A Wichita shelter for unhoused women and children plans to close in August

By Celia Hack | KMUW

Nonprofits and local governments are bracing for a strain on the shelter system as the city prepares to lose 10% of its beds for people experiencing homelessness.

One of Wichita’s key resources for unhoused women, Salvation Army’s emergency shelter, will close Aug. 11.

The announcement comes while most of Wichita’s homeless shelters are already at capacity, said Angie Prather, vice president of marketing and chief community engagement officer for United Way of the Plains.

“This decrease will strain the system,” Prather wrote in an email to KMUW.

The shelter provides 30-day emergency housing for single women and families with children. The 28 beds there make up about 10 percent of the city’s total for people experiencing homelessness.

The closure is due to shrinking public and private funding sources since federal funding sources were restructured in 2016, said Major Merrill Powers, the South Central Area commander for the Salvation Army.

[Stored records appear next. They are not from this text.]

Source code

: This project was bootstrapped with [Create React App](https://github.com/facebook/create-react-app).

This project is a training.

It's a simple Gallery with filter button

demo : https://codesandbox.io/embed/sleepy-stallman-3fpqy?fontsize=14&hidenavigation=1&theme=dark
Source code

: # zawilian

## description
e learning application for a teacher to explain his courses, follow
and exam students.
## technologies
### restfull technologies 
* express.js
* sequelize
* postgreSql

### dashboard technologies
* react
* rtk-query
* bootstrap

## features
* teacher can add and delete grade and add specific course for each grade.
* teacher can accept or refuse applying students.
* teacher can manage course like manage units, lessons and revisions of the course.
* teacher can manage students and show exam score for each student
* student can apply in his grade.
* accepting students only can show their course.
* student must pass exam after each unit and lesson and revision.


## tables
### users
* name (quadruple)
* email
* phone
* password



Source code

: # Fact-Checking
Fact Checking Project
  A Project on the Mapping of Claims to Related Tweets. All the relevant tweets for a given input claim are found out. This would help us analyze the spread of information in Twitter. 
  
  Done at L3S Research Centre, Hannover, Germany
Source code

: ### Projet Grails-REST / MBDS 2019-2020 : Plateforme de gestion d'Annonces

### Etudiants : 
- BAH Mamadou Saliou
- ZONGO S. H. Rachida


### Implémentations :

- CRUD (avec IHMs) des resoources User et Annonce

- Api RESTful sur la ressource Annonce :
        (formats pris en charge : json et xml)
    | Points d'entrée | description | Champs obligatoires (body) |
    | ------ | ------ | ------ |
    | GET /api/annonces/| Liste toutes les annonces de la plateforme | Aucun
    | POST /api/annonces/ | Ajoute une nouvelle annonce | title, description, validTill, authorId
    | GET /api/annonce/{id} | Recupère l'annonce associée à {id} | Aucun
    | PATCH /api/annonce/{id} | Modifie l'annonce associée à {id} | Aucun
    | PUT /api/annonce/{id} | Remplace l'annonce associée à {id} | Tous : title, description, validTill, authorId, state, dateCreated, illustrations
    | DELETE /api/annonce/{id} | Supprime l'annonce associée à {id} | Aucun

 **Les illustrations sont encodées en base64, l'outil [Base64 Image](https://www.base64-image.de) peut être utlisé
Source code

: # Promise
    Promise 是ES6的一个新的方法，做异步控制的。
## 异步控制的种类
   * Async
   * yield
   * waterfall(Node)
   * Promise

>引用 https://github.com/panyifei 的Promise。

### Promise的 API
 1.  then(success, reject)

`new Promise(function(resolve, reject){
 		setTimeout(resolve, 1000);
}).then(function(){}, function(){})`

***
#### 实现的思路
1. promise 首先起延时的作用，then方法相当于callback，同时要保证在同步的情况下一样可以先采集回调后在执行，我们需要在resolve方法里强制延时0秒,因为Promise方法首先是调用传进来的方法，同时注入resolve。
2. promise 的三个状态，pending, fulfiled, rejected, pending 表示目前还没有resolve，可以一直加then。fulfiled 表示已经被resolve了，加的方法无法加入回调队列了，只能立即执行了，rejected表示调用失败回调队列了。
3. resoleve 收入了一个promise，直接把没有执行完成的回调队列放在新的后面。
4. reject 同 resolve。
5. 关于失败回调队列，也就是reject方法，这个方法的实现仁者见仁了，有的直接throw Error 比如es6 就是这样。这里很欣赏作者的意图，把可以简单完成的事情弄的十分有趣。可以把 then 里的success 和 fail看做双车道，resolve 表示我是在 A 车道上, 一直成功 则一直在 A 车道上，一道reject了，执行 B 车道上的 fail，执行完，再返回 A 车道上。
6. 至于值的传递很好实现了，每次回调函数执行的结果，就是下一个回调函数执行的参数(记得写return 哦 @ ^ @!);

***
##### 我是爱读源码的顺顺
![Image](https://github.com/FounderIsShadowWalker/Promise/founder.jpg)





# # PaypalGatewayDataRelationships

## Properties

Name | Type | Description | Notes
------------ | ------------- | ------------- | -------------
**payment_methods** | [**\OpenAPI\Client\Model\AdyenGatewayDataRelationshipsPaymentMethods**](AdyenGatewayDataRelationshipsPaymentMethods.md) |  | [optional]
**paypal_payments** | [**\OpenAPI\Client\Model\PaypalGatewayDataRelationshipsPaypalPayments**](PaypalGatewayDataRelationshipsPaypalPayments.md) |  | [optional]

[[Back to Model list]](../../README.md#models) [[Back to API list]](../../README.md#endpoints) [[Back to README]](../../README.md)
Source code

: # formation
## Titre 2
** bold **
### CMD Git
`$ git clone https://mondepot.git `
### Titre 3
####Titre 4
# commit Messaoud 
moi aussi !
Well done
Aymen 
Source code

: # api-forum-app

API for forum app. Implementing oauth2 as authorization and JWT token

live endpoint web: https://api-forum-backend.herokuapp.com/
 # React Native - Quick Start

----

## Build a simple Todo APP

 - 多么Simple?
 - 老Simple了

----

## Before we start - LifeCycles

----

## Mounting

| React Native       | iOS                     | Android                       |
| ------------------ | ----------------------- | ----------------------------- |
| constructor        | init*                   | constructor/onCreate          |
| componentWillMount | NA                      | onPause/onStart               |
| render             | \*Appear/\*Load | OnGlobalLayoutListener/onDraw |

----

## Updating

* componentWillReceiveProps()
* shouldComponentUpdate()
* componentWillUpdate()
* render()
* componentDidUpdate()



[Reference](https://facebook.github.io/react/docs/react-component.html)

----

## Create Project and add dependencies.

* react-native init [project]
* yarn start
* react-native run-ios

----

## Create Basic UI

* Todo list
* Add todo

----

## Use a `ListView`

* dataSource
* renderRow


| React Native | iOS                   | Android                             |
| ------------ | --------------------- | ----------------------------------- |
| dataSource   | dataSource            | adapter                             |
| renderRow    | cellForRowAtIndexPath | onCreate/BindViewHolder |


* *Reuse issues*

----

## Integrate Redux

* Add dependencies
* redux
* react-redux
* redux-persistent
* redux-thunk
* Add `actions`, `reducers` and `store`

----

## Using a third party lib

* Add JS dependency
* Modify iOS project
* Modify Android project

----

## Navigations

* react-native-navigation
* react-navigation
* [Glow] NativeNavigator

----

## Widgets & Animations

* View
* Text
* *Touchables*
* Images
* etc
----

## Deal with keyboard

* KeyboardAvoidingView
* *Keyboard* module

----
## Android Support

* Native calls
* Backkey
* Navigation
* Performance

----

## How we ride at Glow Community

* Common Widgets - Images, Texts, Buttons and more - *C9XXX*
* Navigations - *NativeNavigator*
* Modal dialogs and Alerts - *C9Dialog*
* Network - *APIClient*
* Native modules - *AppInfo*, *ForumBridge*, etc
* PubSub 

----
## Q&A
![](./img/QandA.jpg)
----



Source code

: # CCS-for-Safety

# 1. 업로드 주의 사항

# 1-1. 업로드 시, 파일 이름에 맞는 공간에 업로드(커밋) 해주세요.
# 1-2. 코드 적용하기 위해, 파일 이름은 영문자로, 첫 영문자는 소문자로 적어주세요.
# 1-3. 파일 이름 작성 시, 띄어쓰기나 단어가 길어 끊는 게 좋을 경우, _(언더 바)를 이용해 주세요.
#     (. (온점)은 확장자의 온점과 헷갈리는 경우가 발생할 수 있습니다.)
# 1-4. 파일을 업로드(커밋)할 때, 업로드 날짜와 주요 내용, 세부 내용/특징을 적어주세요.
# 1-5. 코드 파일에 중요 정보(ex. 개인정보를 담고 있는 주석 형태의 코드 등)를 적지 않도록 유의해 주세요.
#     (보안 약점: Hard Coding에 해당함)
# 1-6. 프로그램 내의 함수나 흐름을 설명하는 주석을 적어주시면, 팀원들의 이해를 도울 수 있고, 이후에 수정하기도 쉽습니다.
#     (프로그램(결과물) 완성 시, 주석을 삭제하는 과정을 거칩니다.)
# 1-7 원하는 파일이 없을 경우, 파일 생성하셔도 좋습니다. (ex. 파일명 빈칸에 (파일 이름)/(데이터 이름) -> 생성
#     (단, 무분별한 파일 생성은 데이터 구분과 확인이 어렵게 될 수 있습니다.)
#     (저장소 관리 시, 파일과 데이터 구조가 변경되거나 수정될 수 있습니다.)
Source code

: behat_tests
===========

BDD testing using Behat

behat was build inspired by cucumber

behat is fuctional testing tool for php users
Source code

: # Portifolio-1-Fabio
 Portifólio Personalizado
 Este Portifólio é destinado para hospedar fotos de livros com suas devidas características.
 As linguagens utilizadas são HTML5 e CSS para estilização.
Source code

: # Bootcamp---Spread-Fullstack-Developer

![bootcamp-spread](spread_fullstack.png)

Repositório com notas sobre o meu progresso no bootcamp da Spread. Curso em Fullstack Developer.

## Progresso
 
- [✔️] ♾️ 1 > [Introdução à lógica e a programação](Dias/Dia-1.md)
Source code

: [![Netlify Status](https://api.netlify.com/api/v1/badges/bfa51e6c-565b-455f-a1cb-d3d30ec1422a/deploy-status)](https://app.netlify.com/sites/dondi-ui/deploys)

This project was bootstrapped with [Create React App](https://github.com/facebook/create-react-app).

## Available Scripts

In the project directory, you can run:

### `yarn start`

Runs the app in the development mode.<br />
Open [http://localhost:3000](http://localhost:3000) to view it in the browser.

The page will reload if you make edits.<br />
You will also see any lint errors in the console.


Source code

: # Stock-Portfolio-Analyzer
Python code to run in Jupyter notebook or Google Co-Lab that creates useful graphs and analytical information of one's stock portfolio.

Rising operational costs also drove the decision, he said.

“This is absolutely the hardest decision we’ve ever had to make,” Powers said. “In recent years, without significant public funding to operate the shelter and the need to continually increase private donations, that has just put us in a position where we couldn’t sustain it long term.”

Women living on the street will feel the shelter’s closure most acutely, advocates for the unhoused community said.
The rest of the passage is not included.